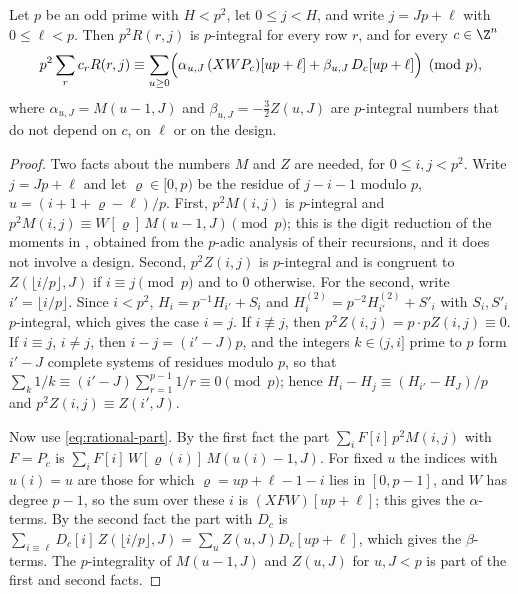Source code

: \begin{lemma}\label{lem:digits}
Let $p$ be an odd prime with $H<p^2$, let $0\le j<H$, and write $j=Jp+\ell$ with $0\le\ell<p$. Then
$p^2R(r,j)$ is $p$-integral for every row $r$, and for every $c\in\Z^n$
\[
 p^2\sum_rc_rR(r,j)\equiv\sum_{u\ge0}\Bigl(\alpha_{u,J}\,(XWP_c)[up+\ell]+\beta_{u,J}\,D_c[up+\ell]\Bigr)
 \pmod p ,
\]
where $\alpha_{u,J}=M(u-1,J)$ and $\beta_{u,J}=-\tfrac32Z(u,J)$ are $p$-integral numbers that do not depend on
$c$, on $\ell$ or on the design.
\end{lemma}

\begin{proof}
Two facts about the numbers $M$ and $Z$ are needed, for $0\le i,j<p^2$. Write $j=Jp+\ell$ and let
$\varrho\in[0,p)$ be the residue of $j-i-1$ modulo $p$, $u=(i+1+\varrho-\ell)/p$. First, $p^2M(i,j)$ is
$p$-integral and $p^2M(i,j)\equiv W[\varrho]\,M(u-1,J)\pmod p$; this is the digit reduction of the moments in
\cite[\S3]{OpenAI2026}, obtained from the $p$-adic analysis of their recursions, and it does not involve a design.
Second, $p^2Z(i,j)$ is $p$-integral and is congruent to $Z(\lfloor i/p\rfloor,J)$ if $i\equiv j\pmod p$ and to
$0$ otherwise. For the second, write $i'=\lfloor i/p\rfloor$. Since $i<p^2$, $H_i=p^{-1}H_{i'}+S_i$ and
$H^{(2)}_i=p^{-2}H^{(2)}_{i'}+S'_i$ with $S_i,S'_i$ $p$-integral, which gives the case $i=j$. If $i\not\equiv j$,
then $p^2Z(i,j)=p\cdot pZ(i,j)\equiv0$. If $i\equiv j$, $i\ne j$, then $i-j=(i'-J)p$, and the integers
$k\in(j,i]$ prime to $p$ form $i'-J$ complete systems of residues modulo $p$, so that
$\sum_k1/k\equiv(i'-J)\sum_{r=1}^{p-1}1/r\equiv0\pmod p$; hence $H_i-H_j\equiv(H_{i'}-H_J)/p$ and
$p^2Z(i,j)\equiv Z(i',J)$.

Now use \eqref{eq:rational-part}. By the first fact the part $\sum_iF[i]\,p^2M(i,j)$ with $F=P_c$ is
$\sum_iF[i]\,W[\varrho(i)]\,M(u(i)-1,J)$. For fixed $u$ the indices with $u(i)=u$ are those for which
$\varrho=up+\ell-1-i$ lies in $[0,p-1]$, and $W$ has degree $p-1$, so the sum over these $i$ is
$(XFW)[up+\ell]$; this gives the $\alpha$-terms. By the second fact the part with $D_c$ is
$\sum_{i\equiv\ell}D_c[i]\,Z(\lfloor i/p\rfloor,J)=\sum_uZ(u,J)D_c[up+\ell]$, which gives the $\beta$-terms.
The $p$-integrality of $M(u-1,J)$ and $Z(u,J)$ for $u,J<p$ is part of the first and second facts.
\end{proof}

=-=-=-=-=

Activity »
In the listing above, find the line containing "involve a design." and the line containing "otherwise. For the", then retype both and every line between them exactly, with nothing else.

Answer for this exercise »
\cite[\S3]{OpenAI2026}, obtained from the $p$-adic analysis of their recursions, and it does not involve a design.
Second, $p^2Z(i,j)$ is $p$-integral and is congruent to $Z(\lfloor i/p\rfloor,J)$ if $i\equiv j\pmod p$ and to
$0$ otherwise. For the second, write $i'=\lfloor i/p\rfloor$. Since $i<p^2$, $H_i=p^{-1}H_{i'}+S_i$ and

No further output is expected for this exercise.